Work required - With the images removed, reproduce each entry below word for word.

Stored data entries:
---

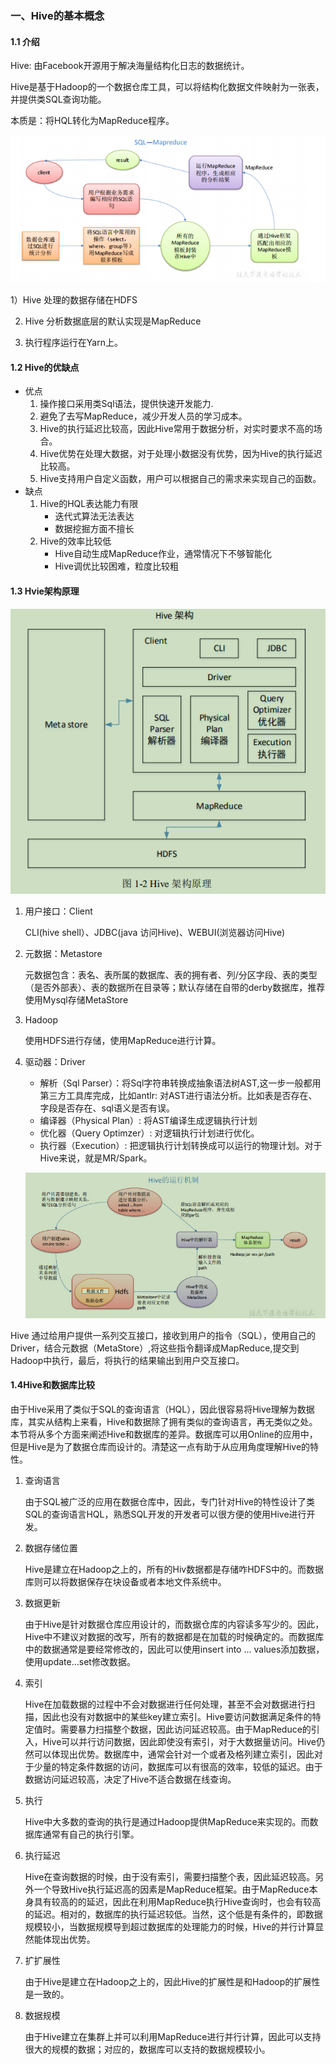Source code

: ### 一、Hive的基本概念

#### 1.1 介绍

Hive: 由Facebook开源用于解决海量结构化日志的数据统计。

Hive是基于Hadoop的一个数据仓库工具，可以将结构化数据文件映射为一张表，并提供类SQL查询功能。

本质是：将HQL转化为MapReduce程序。

![image-20210818162451440](pic/image-20210818162451440.png)

1）Hive 处理的数据存储在HDFS

2)  Hive 分析数据底层的默认实现是MapReduce

3)  执行程序运行在Yarn上。

#### 1.2 Hive的优缺点

* 优点
  1. 操作接口采用类Sql语法，提供快速开发能力.
  2. 避免了去写MapReduce，减少开发人员的学习成本。
  3. Hive的执行延迟比较高，因此Hive常用于数据分析，对实时要求不高的场合。
  4. Hive优势在处理大数据，对于处理小数据没有优势，因为Hive的执行延迟比较高。
  5. Hive支持用户自定义函数，用户可以根据自己的需求来实现自己的函数。
* 缺点
  1. Hive的HQL表达能力有限
     * 迭代式算法无法表达
     * 数据挖掘方面不擅长
  2. Hive的效率比较低
     * Hive自动生成MapReduce作业，通常情况下不够智能化
     * Hive调优比较困难，粒度比较粗

#### 1.3 Hvie架构原理

![image-20210818163903498](pic/image-20210818163903498.png)

1. 用户接口：Client

   CLI(hive shell）、JDBC(java 访问Hive)、WEBUI(浏览器访问Hive)

2. 元数据：Metastore

   元数据包含：表名、表所属的数据库、表的拥有者、列/分区字段、表的类型（是否外部表）、表的数据所在目录等；默认存储在自带的derby数据库，推荐使用Mysql存储MetaStore

3. Hadoop

   使用HDFS进行存储，使用MapReduce进行计算。

4. 驱动器：Driver

   * 解析（Sql Parser）：将Sql字符串转换成抽象语法树AST,这一步一般都用第三方工具库完成，比如antlr: 对AST进行语法分析。比如表是否存在、字段是否存在、sql语义是否有误。
   * 编译器（Physical Plan）: 将AST编译生成逻辑执行计划
   * 优化器（Query Optimzer）: 对逻辑执行计划进行优化。
   * 执行器（Execution）: 把逻辑执行计划转换成可以运行的物理计划。对于Hive来说，就是MR/Spark。

   ![image-20210818164904226](pic/image-20210818164904226.png)

Hive 通过给用户提供一系列交互接口，接收到用户的指令（SQL），使用自己的Driver，结合元数据（MetaStore）,将这些指令翻译成MapReduce,提交到Hadoop中执行，最后，将执行的结果输出到用户交互接口。

#### 1.4Hive和数据库比较

由于Hive采用了类似于SQL的查询语言（HQL），因此很容易将Hive理解为数据库，其实从结构上来看，Hive和数据除了拥有类似的查询语言，再无类似之处。本节将从多个方面来阐述Hive和数据库的差异。数据库可以用Online的应用中，但是Hive是为了数据仓库而设计的。清楚这一点有助于从应用角度理解Hive的特性。

1. 查询语言

   由于SQL被广泛的应用在数据仓库中，因此，专门针对Hive的特性设计了类SQL的查询语言HQL，熟悉SQL开发的开发者可以很方便的使用Hive进行开发。

2. 数据存储位置

   Hive是建立在Hadoop之上的，所有的Hiv数据都是存储咋HDFS中的。而数据库则可以将数据保存在块设备或者本地文件系统中。

3. 数据更新

   由于Hive是针对数据仓库应用设计的，而数据仓库的内容读多写少的。因此，Hive中不建议对数据的改写，所有的数据都是在加载的时候确定的。而数据库中的数据通常是要经常修改的，因此可以使用insert into ... values添加数据，使用update...set修改数据。

4. 索引

   Hive在加载数据的过程中不会对数据进行任何处理，甚至不会对数据进行扫描，因此也没有对数据中的某些key建立索引。Hive要访问数据满足条件的特定值时。需要暴力扫描整个数据，因此访问延迟较高。由于MapReduce的引入，Hive可以并行访问数据，因此即使没有索引，对于大数据量访问。Hive仍然可以体现出优势。数据库中，通常会针对一个或者及格列建立索引，因此对于少量的特定条件数据的访问，数据库可以有很高的效率，较低的延迟。由于数据访问延迟较高，决定了Hive不适合数据在线查询。

5. 执行

   Hive中大多数的查询的执行是通过Hadoop提供MapReduce来实现的。而数据库通常有自己的执行引擎。

6. 执行延迟

   Hive在查询数据的时候，由于没有索引，需要扫描整个表，因此延迟较高。另外一个导致Hive执行延迟高的因素是MapReduce框架。由于MapReduce本身具有较高的的延迟，因此在利用MapReduce执行Hive查询时，也会有较高的延迟。相对的，数据库的执行延迟较低。当然，这个低是有条件的，即数据规模较小，当数据规模导到超过数据库的处理能力的时候，Hive的并行计算显然能体现出优势。

7. 扩扩展性

   由于Hive是建立在Hadoop之上的，因此Hive的扩展性是和Hadoop的扩展性是一致的。

8. 数据规模

   由于Hive建立在集群上并可以利用MapReduce进行并行计算，因此可以支持很大的规模的数据；对应的，数据库可以支持的数据规模较小。

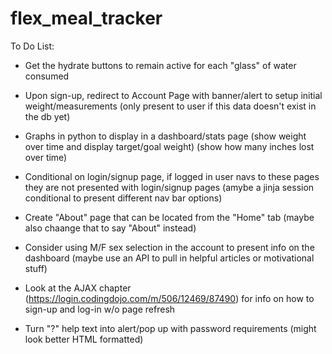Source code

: # flex_meal_tracker


To Do List:

- Get the hydrate buttons to remain active for each "glass" of water consumed

- Upon sign-up, redirect to Account Page with banner/alert to setup initial weight/measurements (only present to user if this data doesn't exist in the db yet)

- Graphs in python to display in a dashboard/stats page
    (show weight over time and display target/goal weight)
    (show how many inches lost over time)

- Conditional on login/signup page, if logged in user navs to these pages they are not presented with login/signup pages (amybe a jinja session conditional to present different nav bar options)

- Create "About" page that can be located from the "Home" tab (maybe also chaange that to say "About" instead)

- Consider using M/F sex selection in the account to present info on the dashboard (maybe use an API to pull in helpful articles or motivational stuff)

- Look at the AJAX chapter (https://login.codingdojo.com/m/506/12469/87490) for info on how to sign-up and log-in w/o page refresh

- Turn "?" help text into alert/pop up with password requirements (might look better HTML formatted)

---

Answer box -
Source code

: ### 一、Hive的基本概念

#### 1.1 介绍

Hive: 由Facebook开源用于解决海量结构化日志的数据统计。

Hive是基于Hadoop的一个数据仓库工具，可以将结构化数据文件映射为一张表，并提供类SQL查询功能。

本质是：将HQL转化为MapReduce程序。

![image-20210818162451440](pic/image-20210818162451440.png)

1）Hive 处理的数据存储在HDFS

2)  Hive 分析数据底层的默认实现是MapReduce

3)  执行程序运行在Yarn上。

#### 1.2 Hive的优缺点

* 优点
  1. 操作接口采用类Sql语法，提供快速开发能力.
  2. 避免了去写MapReduce，减少开发人员的学习成本。
  3. Hive的执行延迟比较高，因此Hive常用于数据分析，对实时要求不高的场合。
  4. Hive优势在处理大数据，对于处理小数据没有优势，因为Hive的执行延迟比较高。
  5. Hive支持用户自定义函数，用户可以根据自己的需求来实现自己的函数。
* 缺点
  1. Hive的HQL表达能力有限
     * 迭代式算法无法表达
     * 数据挖掘方面不擅长
  2. Hive的效率比较低
     * Hive自动生成MapReduce作业，通常情况下不够智能化
     * Hive调优比较困难，粒度比较粗

#### 1.3 Hvie架构原理

![image-20210818163903498](pic/image-20210818163903498.png)

1. 用户接口：Client

   CLI(hive shell）、JDBC(java 访问Hive)、WEBUI(浏览器访问Hive)

2. 元数据：Metastore

   元数据包含：表名、表所属的数据库、表的拥有者、列/分区字段、表的类型（是否外部表）、表的数据所在目录等；默认存储在自带的derby数据库，推荐使用Mysql存储MetaStore

3. Hadoop

   使用HDFS进行存储，使用MapReduce进行计算。

4. 驱动器：Driver

   * 解析（Sql Parser）：将Sql字符串转换成抽象语法树AST,这一步一般都用第三方工具库完成，比如antlr: 对AST进行语法分析。比如表是否存在、字段是否存在、sql语义是否有误。
   * 编译器（Physical Plan）: 将AST编译生成逻辑执行计划
   * 优化器（Query Optimzer）: 对逻辑执行计划进行优化。
   * 执行器（Execution）: 把逻辑执行计划转换成可以运行的物理计划。对于Hive来说，就是MR/Spark。

   ![image-20210818164904226](pic/image-20210818164904226.png)

Hive 通过给用户提供一系列交互接口，接收到用户的指令（SQL），使用自己的Driver，结合元数据（MetaStore）,将这些指令翻译成MapReduce,提交到Hadoop中执行，最后，将执行的结果输出到用户交互接口。

#### 1.4Hive和数据库比较

由于Hive采用了类似于SQL的查询语言（HQL），因此很容易将Hive理解为数据库，其实从结构上来看，Hive和数据除了拥有类似的查询语言，再无类似之处。本节将从多个方面来阐述Hive和数据库的差异。数据库可以用Online的应用中，但是Hive是为了数据仓库而设计的。清楚这一点有助于从应用角度理解Hive的特性。

1. 查询语言

   由于SQL被广泛的应用在数据仓库中，因此，专门针对Hive的特性设计了类SQL的查询语言HQL，熟悉SQL开发的开发者可以很方便的使用Hive进行开发。

2. 数据存储位置

   Hive是建立在Hadoop之上的，所有的Hiv数据都是存储咋HDFS中的。而数据库则可以将数据保存在块设备或者本地文件系统中。

3. 数据更新

   由于Hive是针对数据仓库应用设计的，而数据仓库的内容读多写少的。因此，Hive中不建议对数据的改写，所有的数据都是在加载的时候确定的。而数据库中的数据通常是要经常修改的，因此可以使用insert into ... values添加数据，使用update...set修改数据。

4. 索引

   Hive在加载数据的过程中不会对数据进行任何处理，甚至不会对数据进行扫描，因此也没有对数据中的某些key建立索引。Hive要访问数据满足条件的特定值时。需要暴力扫描整个数据，因此访问延迟较高。由于MapReduce的引入，Hive可以并行访问数据，因此即使没有索引，对于大数据量访问。Hive仍然可以体现出优势。数据库中，通常会针对一个或者及格列建立索引，因此对于少量的特定条件数据的访问，数据库可以有很高的效率，较低的延迟。由于数据访问延迟较高，决定了Hive不适合数据在线查询。

5. 执行

   Hive中大多数的查询的执行是通过Hadoop提供MapReduce来实现的。而数据库通常有自己的执行引擎。

6. 执行延迟

   Hive在查询数据的时候，由于没有索引，需要扫描整个表，因此延迟较高。另外一个导致Hive执行延迟高的因素是MapReduce框架。由于MapReduce本身具有较高的的延迟，因此在利用MapReduce执行Hive查询时，也会有较高的延迟。相对的，数据库的执行延迟较低。当然，这个低是有条件的，即数据规模较小，当数据规模导到超过数据库的处理能力的时候，Hive的并行计算显然能体现出优势。

7. 扩扩展性

   由于Hive是建立在Hadoop之上的，因此Hive的扩展性是和Hadoop的扩展性是一致的。

8. 数据规模

   由于Hive建立在集群上并可以利用MapReduce进行并行计算，因此可以支持很大的规模的数据；对应的，数据库可以支持的数据规模较小。

Source code

: # flex_meal_tracker


To Do List:

- Get the hydrate buttons to remain active for each "glass" of water consumed

- Upon sign-up, redirect to Account Page with banner/alert to setup initial weight/measurements (only present to user if this data doesn't exist in the db yet)

- Graphs in python to display in a dashboard/stats page
    (show weight over time and display target/goal weight)
    (show how many inches lost over time)

- Conditional on login/signup page, if logged in user navs to these pages they are not presented with login/signup pages (amybe a jinja session conditional to present different nav bar options)

- Create "About" page that can be located from the "Home" tab (maybe also chaange that to say "About" instead)

- Consider using M/F sex selection in the account to present info on the dashboard (maybe use an API to pull in helpful articles or motivational stuff)

- Look at the AJAX chapter (https://login.codingdojo.com/m/506/12469/87490) for info on how to sign-up and log-in w/o page refresh

- Turn "?" help text into alert/pop up with password requirements (might look better HTML formatted)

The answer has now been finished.